До 18 лет я жила вместе с родителями в маленькой Тарусе. Это очень красивый город, но учиться там негде, работать негде, и с октября по май ходить довольно опасно – где не поскользнулся, там споткнулся об арматуру, торчащую из асфальта. Родители буквально «выпихнули» меня из дома – отвезли в Москву и в тот же день уехали обратно. Как они это смогли – особенно мама, с которой мы были близкими друзьями – я просто не представляю.

Мне сложно было выбрать, где учиться. В школе у меня получалось все – я просто знала те предметы, по которым у нас были сильные учителя. Хотя ограничения все же были. Например, в нашей стране мне запрещено учиться на медицинском факультете. Считается, что люди с нарушением центральной нервной системы в чем-то отсталые, и в здравоохранении работать им нельзя.

И, кстати, сначала мне вообще сказали, что с моим диагнозом получать высшее образование запрещено. Даже показали документ, как сейчас помню, 1847 года, где про это прямо написано. Это был Энергетический институт, и я уже успела поступить туда по результатам их же олимпиады, в которой мне, как ни странно, можно было участвовать. Я тогда ужасно разозлилась. Плехановский университет выбрала по географическому принципу – какой был ближе всего к метро, в тот и пошла. Училась я хорошо, а вот ходила не очень – об этом и позаботилась.
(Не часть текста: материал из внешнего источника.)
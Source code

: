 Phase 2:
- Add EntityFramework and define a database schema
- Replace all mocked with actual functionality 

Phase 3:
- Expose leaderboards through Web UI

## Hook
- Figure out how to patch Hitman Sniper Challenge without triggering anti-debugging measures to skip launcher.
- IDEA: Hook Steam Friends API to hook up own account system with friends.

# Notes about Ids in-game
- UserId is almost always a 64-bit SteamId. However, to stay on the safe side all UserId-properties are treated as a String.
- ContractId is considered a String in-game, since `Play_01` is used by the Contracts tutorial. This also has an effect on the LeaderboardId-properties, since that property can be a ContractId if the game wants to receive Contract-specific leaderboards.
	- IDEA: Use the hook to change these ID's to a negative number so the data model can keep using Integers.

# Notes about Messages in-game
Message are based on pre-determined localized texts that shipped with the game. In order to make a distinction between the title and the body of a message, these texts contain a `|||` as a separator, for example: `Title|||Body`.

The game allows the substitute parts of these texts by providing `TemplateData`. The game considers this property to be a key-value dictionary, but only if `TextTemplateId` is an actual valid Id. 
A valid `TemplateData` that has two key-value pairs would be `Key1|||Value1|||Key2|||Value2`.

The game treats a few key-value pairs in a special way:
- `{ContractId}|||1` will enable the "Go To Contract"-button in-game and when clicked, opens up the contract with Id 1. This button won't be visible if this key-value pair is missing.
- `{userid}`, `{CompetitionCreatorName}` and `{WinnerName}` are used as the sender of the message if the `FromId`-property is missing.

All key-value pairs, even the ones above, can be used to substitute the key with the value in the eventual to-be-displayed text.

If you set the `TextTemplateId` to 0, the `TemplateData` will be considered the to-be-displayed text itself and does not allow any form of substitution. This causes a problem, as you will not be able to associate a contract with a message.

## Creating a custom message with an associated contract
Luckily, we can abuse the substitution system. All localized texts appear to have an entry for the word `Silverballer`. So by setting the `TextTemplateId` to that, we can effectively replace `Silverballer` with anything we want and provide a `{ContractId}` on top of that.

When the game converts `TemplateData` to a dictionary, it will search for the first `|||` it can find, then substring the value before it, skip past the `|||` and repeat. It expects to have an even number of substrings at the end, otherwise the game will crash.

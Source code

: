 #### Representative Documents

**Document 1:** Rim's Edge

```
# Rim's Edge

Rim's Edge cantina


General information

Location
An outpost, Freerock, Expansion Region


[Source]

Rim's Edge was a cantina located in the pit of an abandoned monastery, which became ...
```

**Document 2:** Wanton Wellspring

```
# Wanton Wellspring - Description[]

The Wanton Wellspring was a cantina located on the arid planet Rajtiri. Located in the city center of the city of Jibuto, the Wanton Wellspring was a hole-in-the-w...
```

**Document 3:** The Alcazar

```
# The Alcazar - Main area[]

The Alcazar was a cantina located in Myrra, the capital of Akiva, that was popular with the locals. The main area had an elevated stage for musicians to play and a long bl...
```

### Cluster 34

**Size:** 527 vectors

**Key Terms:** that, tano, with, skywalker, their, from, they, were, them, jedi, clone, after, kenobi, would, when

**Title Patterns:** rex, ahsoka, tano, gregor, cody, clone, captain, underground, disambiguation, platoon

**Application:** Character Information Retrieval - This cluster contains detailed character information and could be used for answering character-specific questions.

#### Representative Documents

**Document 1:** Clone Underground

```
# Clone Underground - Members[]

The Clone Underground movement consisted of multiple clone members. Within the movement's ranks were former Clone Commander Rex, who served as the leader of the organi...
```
В нашем государстве, чтобы получать пенсию и льготы, нужно каждый год подтверждать инвалидность. В последний раз я так лежала в Царицыно. Судя по планировке, забору, решеткам на окнах и туалетам без замков – это бывшая психушка. Лежать нужно три месяца, по закону. Видимо, предполагается, что у таких людей, как я, нет обычной жизни. У них нет работы – ведь отпуск по трудовому кодексу 28 календарных дней, детей у них, видимо, тоже нет, раз они легко могут провести три месяца в закрытом учреждении.

Вы сюда лечиться приехали? Лечитесь. Первую процедуру назначают две недели.

Но с первого дня приходят психологи. Советуют осмотреться, подобрать себе пару. Потому что: «если не здесь, то где»? Ну как бы да, в зеркало-то глянь. «Как часто вы думаете о самоубийстве?» – это был дежурный вопрос. За воротами этого заведения великолепный Царицынский парк, но выйти туда нельзя, потому что «другие вот выходили – и на деревьях повесились, знаем мы вас: никаких прогулок». Там был ад.

На очередной комиссии я заключила «сделку» – у меня «заберут» вторую группу, которая мне положена, и дадут третью – меньше льгот, меньше денег, но зато бессрочная. «Девушка, ну какая вам вторая группа! Вот вы учитесь на экономиста, значит вас и работать возьмут, кассиром, например. Вот и идите, работайте», – говорила доктор, заполняя мне «пожизненную» справку. Не угадала она, не взяли меня кассиром.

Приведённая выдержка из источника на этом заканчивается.